→ **REQUIREMENT**
Count how many lines of the data include the string "систему", then say that number and stop.

→ **Plain-text document sources**
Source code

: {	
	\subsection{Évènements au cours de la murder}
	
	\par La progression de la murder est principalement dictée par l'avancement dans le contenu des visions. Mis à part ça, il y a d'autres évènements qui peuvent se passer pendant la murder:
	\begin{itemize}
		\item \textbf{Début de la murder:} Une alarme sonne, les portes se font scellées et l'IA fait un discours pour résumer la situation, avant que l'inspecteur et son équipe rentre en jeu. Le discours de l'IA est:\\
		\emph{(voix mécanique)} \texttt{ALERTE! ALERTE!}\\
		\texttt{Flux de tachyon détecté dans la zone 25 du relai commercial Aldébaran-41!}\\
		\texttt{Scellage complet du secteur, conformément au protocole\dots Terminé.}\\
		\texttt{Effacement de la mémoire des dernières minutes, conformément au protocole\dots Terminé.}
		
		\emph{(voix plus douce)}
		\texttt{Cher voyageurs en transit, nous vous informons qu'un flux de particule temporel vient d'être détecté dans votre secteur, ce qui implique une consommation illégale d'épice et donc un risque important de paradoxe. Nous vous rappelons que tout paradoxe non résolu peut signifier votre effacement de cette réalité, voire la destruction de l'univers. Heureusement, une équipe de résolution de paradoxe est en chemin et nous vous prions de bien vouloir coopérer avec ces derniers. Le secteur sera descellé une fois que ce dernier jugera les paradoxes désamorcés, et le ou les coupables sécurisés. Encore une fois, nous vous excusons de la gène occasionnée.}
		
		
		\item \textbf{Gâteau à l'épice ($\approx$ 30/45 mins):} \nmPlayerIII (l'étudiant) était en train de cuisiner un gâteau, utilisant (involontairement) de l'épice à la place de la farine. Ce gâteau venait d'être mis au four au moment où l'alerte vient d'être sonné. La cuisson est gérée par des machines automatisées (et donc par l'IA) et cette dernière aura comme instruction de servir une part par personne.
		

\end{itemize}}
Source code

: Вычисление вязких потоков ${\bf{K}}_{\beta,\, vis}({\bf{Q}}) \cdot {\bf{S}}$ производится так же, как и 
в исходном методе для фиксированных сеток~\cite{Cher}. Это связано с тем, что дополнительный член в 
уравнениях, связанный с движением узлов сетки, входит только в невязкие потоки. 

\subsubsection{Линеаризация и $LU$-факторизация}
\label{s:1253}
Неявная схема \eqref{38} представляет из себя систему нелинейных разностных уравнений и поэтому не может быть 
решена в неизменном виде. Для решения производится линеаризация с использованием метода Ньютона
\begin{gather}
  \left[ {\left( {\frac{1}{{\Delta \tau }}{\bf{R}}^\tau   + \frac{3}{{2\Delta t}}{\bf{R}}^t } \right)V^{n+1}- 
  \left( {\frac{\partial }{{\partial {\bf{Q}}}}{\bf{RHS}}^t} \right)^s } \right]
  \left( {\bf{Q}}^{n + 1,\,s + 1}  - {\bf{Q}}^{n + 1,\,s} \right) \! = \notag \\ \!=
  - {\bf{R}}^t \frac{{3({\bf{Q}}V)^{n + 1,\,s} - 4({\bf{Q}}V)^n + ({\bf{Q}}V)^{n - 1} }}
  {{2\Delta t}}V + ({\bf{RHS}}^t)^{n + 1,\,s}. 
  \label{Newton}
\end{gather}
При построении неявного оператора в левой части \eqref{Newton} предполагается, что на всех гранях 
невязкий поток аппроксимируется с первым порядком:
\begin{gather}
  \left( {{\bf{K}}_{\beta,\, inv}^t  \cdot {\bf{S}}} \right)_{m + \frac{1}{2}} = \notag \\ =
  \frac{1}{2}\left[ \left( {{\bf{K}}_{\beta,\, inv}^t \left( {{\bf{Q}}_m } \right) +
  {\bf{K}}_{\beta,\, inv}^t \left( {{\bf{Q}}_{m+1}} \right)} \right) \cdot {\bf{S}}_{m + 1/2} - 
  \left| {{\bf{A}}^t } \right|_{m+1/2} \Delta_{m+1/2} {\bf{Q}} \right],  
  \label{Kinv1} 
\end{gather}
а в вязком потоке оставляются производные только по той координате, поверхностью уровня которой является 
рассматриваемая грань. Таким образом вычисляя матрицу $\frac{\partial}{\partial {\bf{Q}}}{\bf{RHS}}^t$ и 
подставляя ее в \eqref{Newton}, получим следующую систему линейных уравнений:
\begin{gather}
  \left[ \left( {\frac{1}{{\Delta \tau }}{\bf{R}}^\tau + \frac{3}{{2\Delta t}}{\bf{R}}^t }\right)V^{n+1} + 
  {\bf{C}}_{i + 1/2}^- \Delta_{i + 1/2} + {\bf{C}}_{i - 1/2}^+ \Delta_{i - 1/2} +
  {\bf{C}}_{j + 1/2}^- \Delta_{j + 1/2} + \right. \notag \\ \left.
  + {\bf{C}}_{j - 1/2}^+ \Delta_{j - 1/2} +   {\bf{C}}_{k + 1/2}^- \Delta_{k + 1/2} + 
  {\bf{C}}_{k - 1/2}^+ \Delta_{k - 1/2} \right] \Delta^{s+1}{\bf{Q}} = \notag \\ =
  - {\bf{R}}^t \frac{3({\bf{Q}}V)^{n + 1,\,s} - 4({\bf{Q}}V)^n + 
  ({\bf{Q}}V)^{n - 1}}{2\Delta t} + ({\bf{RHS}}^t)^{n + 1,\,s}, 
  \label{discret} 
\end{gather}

→ **TASK RESPONSE**
2